=== Requirement ===
In the records below, find the lines that include "textbf" and copy each.

=== Dataset ===
--- START ---
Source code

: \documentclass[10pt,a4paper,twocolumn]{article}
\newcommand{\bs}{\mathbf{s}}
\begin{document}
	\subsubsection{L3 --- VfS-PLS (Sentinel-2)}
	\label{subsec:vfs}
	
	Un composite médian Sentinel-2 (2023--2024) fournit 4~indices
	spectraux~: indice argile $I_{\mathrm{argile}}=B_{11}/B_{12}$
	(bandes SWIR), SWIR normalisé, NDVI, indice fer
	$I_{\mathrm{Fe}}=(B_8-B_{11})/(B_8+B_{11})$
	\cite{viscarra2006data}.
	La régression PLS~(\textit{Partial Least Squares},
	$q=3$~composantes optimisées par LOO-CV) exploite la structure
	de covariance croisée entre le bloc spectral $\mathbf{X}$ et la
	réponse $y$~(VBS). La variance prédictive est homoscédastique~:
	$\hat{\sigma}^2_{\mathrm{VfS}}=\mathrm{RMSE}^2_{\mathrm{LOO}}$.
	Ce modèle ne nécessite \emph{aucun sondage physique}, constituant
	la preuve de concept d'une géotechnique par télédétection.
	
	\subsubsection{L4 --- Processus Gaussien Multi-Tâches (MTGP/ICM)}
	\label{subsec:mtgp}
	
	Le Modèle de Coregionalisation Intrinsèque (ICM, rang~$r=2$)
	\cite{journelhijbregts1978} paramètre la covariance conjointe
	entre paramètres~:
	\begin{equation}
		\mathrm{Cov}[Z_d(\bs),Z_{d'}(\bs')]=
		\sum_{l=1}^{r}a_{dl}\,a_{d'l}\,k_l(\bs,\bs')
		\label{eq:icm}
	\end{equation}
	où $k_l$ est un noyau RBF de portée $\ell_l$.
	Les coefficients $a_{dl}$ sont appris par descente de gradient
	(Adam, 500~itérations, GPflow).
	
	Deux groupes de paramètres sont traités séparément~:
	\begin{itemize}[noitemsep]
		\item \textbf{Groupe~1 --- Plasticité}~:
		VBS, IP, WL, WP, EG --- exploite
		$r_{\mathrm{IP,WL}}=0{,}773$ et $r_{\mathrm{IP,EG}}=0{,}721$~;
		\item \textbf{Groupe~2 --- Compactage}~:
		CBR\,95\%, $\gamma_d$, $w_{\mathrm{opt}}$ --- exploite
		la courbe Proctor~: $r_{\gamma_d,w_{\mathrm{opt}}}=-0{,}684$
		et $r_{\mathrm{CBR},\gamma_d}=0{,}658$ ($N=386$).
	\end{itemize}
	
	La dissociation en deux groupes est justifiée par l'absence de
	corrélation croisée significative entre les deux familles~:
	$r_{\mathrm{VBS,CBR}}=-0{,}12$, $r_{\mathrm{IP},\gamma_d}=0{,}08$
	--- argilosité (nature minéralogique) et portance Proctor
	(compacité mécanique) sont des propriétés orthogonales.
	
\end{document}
--- END ---
=== Response to the task ===
		\item \textbf{Groupe~1 --- Plasticité}~:
		\item \textbf{Groupe~2 --- Compactage}~:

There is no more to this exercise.